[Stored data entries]
▽

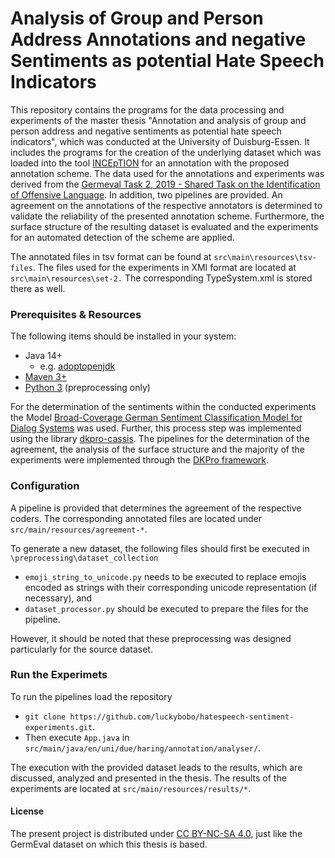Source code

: # Analysis of Group and Person Address Annotations and negative Sentiments as potential Hate Speech Indicators
This repository contains the programs for the data processing and experiments of the master thesis "Annotation and analysis of group and person address and negative sentiments as potential hate speech indicators", which was conducted at the University of Duisburg-Essen. It includes the programs for the creation of the underlying dataset which was loaded into the tool [INCEpTION](https://github.com/inception-project/inception) for an annotation with the proposed annotation scheme. The data used for the annotations and experiments was derived from the [Germeval Task 2, 2019 - Shared Task on the Identification of Offensive Language](https://projects.fzai.h-da.de/iggsa/). In addition, two pipelines are provided. An agreement on the annotations of the respective annotators is determined to validate the reliability of the presented annotation scheme. Furthermore, the surface structure of the resulting dataset is evaluated and the experiments for an automated detection of the scheme are applied.

The annotated files in tsv format can be found at `src\main\resources\tsv-files`. The files used for the experiments in XMI format are located at `src\main\resources\set-2.` The corresponding TypeSystem.xml is stored there as well.

### Prerequisites & Resources
The following items should be installed in your system:
- Java 14+
	- e.g. [adoptopenjdk](https://adoptopenjdk.net/)
- [Maven 3+](https://maven.apache.org/download.cgi)
- [Python 3](https://www.python.org/downloads/) (preprocessing only)

For the determination of the sentiments within the conducted experiments the Model [Broad-Coverage German Sentiment Classification Model for Dialog Systems](https://github.com/oliverguhr/german-sentiment) was used. Further, this process step was implemented using the library [dkpro-cassis](https://github.com/dkpro/dkpro-cassis). The pipelines for the determination of the agreement, the analysis of the surface structure and the majority of the experiments were implemented through the [DKPro framework](https://dkpro.github.io/).

### Configuration
A pipeline is provided that determines the agreement of the respective coders. The corresponding annotated files are located under `src/main/resources/agreement-*`. 

To generate a new dataset, the following files should first be executed in `\preprocessing\dataset_collection`
- `emoji_string_to_unicode.py` needs to be executed to replace emojis encoded as strings with their corresponding unicode representation (if necessary), and
- `dataset_processor.py` should be executed to prepare the files for the pipeline.

However, it should be noted that these preprocessing was designed particularly for the source dataset.

### Run the Experimets
To run the pipelines load the repository
- `git clone https://github.com/luckybobo/hatespeech-sentiment-experiments.git`. 
- Then execute `App.java` in `src/main/java/en/uni/due/haring/annotation/analyser/`. 

The execution with the provided dataset leads to the results, which are discussed, analyzed and presented in the thesis. The results of the experiments are located at `src/main/resources/results/*`.

#### License
The present project is distributed under [CC BY-NC-SA 4.0](https://creativecommons.org/licenses/by-nc-sa/4.0/deed.de), just like the GermEval dataset on which this thesis is based.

△

### [Task statement]
Looking at the data above, say how many lines include the string "repository" and add nothing.

### [Reply to the exercise]
2